Jak widać,Autorka nie zamierza opuścić XIX w.uważając,że tymi ramotami,zwłaszcza o takiej tematyce, wzbudzi jakiekolwiek zainteresowanie czytelników trzeciej dekady XXI w., oczywiście poza naukowcami badającymi - podobnie jak Autorka - dziewiętnastowieczne piśmiennictwo i obyczaje. A ci do min.Czarnka,to  nie tylko w tej sprawie zamierza on cofnąć polskie szkolnictwo do XIX w. - nie przeraża to Pani Autorki...? I co to znaczy, że owe cnoty niewieście to jest polski fenomen?
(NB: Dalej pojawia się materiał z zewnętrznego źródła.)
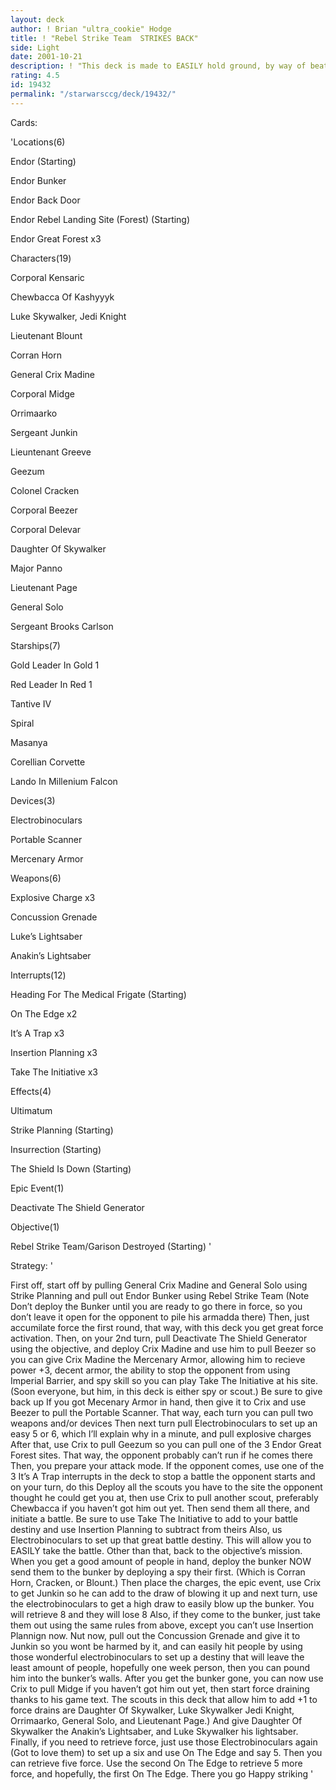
 ```yaml
---
layout: deck
author: ! Brian "ultra_cookie" Hodge
title: ! "Rebel Strike Team  STRIKES BACK"
side: Light
date: 2001-10-21
description: ! "This deck is made to EASILY hold ground, by way of beating the opponent if he steps foot on Endor. If he finally learns his lesson, then you show him why NOT coming to Endor is bad for his health too"
rating: 4.5
id: 19432
permalink: "/starwarsccg/deck/19432/"
---
```

Cards: 

'Locations(6)

Endor (Starting)

Endor Bunker

Endor Back Door

Endor Rebel Landing Site (Forest) (Starting)

Endor Great Forest x3


Characters(19)

Corporal Kensaric

Chewbacca Of Kashyyyk

Luke Skywalker, Jedi Knight

Lieutenant Blount

Corran Horn

General Crix Madine

Corporal Midge

Orrimaarko

Sergeant Junkin

Lieuntenant Greeve

Geezum

Colonel Cracken

Corporal Beezer

Corporal Delevar

Daughter Of Skywalker

Major Panno

Lieutenant Page

General Solo

Sergeant Brooks Carlson


Starships(7)

Gold Leader In Gold 1

Red Leader In Red 1

Tantive IV

Spiral

Masanya

Corellian Corvette

Lando In Millenium Falcon


Devices(3)

Electrobinoculars

Portable Scanner

Mercenary Armor


Weapons(6)

Explosive Charge x3

Concussion Grenade

Luke’s Lightsaber

Anakin’s Lightsaber


Interrupts(12)

Heading For The Medical Frigate (Starting)

On The Edge x2

It’s A Trap x3

Insertion Planning x3

Take The Initiative x3


Effects(4)

Ultimatum

Strike Planning (Starting)

Insurrection (Starting)

The Shield Is Down (Starting)


Epic Event(1)

Deactivate The Shield Generator


Objective(1)

Rebel Strike Team/Garison Destroyed (Starting) '

Strategy: '

First off, start off by pulling General Crix Madine and General Solo using Strike Planning and pull out Endor Bunker using Rebel Strike Team (Note Don’t deploy the Bunker until you are ready to go there in force, so you don’t leave it open for the opponent to pile his armadda there) Then, just accumilate force the first round, that way, with this deck you get great force activation. Then, on your 2nd turn, pull Deactivate The Shield Generator using the objective, and deploy Crix Madine and use him to pull Beezer so you can give Crix Madine the Mercenary Armor, allowing him to recieve power +3, decent armor, the ability to stop the opponent from using Imperial Barrier, and spy skill so you can play Take The Initiative at his site. (Soon everyone, but him, in this deck is either spy or scout.) Be sure to give back up If you got Mecenary Armor in hand, then give it to Crix and use Beezer to pull the Portable Scanner. That way, each turn you can pull two weapons and/or devices Then next turn pull Electrobinoculars to set up an easy 5 or 6, which I’ll explain why in a minute, and pull explosive charges After that, use Crix to pull Geezum so you can pull one of the 3 Endor Great Forest sites. That way, the opponent probably can’t run if he comes there Then, you prepare your attack mode. If the opponent comes, use one of the 3 It’s A Trap interrupts in the deck to stop a battle the opponent starts and on your turn, do this Deploy all the scouts you have to the site the opponent thought he could get you at, then use Crix to pull another scout, preferably Chewbacca if you haven’t got him out yet. Then send them all there, and initiate a battle. Be sure to use Take The Initiative to add to your battle destiny and use Insertion Planning to subtract from theirs Also, us Electrobinoculars to set up that great battle destiny. This will allow you to EASILY take the battle. Other than that, back to the objective’s mission. When you get a good amount of people in hand, deploy the bunker NOW send them to the bunker by deploying a spy their first. (Which is Corran Horn, Cracken, or Blount.) Then place the charges, the epic event, use Crix to get Junkin so he can add to the draw of blowing it up and next turn, use the electrobinoculars to get a high draw to easily blow up the bunker. You will retrieve 8 and they will lose 8 Also, if they come to the bunker, just take them out using the same rules from above, except you can’t use Insertion Plannign now. Nut now, pull out the Concussion Grenade and give it to Junkin so you wont be harmed by it, and can easily hit people by using those wonderful electrobinoculars to set up a destiny that will leave the least amount of people, hopefully one week person, then you can pound him into the bunker’s walls. After you get the bunker gone, you can now use Crix to pull Midge if you haven’t got him out yet, then start force draining thanks to his game text. The scouts in this deck that allow him to add +1 to force drains are Daughter Of Skywalker, Luke Skywalker Jedi Knight, Orrimaarko, General Solo, and Lieutenant Page.) And give Daughter Of Skywalker the Anakin’s Lightsaber, and Luke Skywalker his lightsaber. Finally, if you need to retrieve force, just use those Electrobinoculars again (Got to love them) to set up a six and use On The Edge and say 5. Then you can retrieve five force. Use the second On The Edge to retrieve 5 more force, and hopefully, the first On The Edge. There you go Happy striking '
Przecież autorem tych mądrości tak obficie tu cytowanych nie jest nawet Polak,ale jakiś chyba włoski autor.

Obrazek użytkownika sake3

16-07-2021 [14:02] - sake3 | Link:

@dr Anna......W swoim przydługim tekście raptem jedno zdanie odniesienia do polskiej rzeczywistości.Czy ,,cnoty''mają obowiązywac tylko kobiety,mężczyzn już nie?Uważam że skoro wszyscy jesteśmy równi to i wymagania wobec nas i naszej moralności powinny być też równe.Minister ma na swoim koncie sporo dziwacznych wypowiedzi co powoduje wzrost agresji wobec niego.Jako Minister Edukacji nie powinien się mieszać do dyskusji światopoglądowych koncentrując się na nauce.Wszak do września już niedaleko.Sprawa edukacji to nie tylko problem lekcji religii w szkołach i minister musi skupiać się na wszystkich problemach nauki.Już od chwili objęcia urzędu napotykał trudności,groźby,próby ośmieszania i nieustanne oskarżanie ponieważ jest politykiem kojarzonym z PiS.Nawet tu ma Pani komentarz oskarżający go o zdalne nauczanie podczas pandemii i degrengoladę w szkołach.Jakoś nikt nie oskarża J.Korwin-Mikke o wysyłanie kobiet do garów co miało miejsce niedawno podczas jakiegoś spotkania KOnfederacji w terenie.Nawet jakiś nieletni chłopczyk zaprotestował.Ale minister nie może sobie pozwolić na nieprzemyślane wypowiedzi.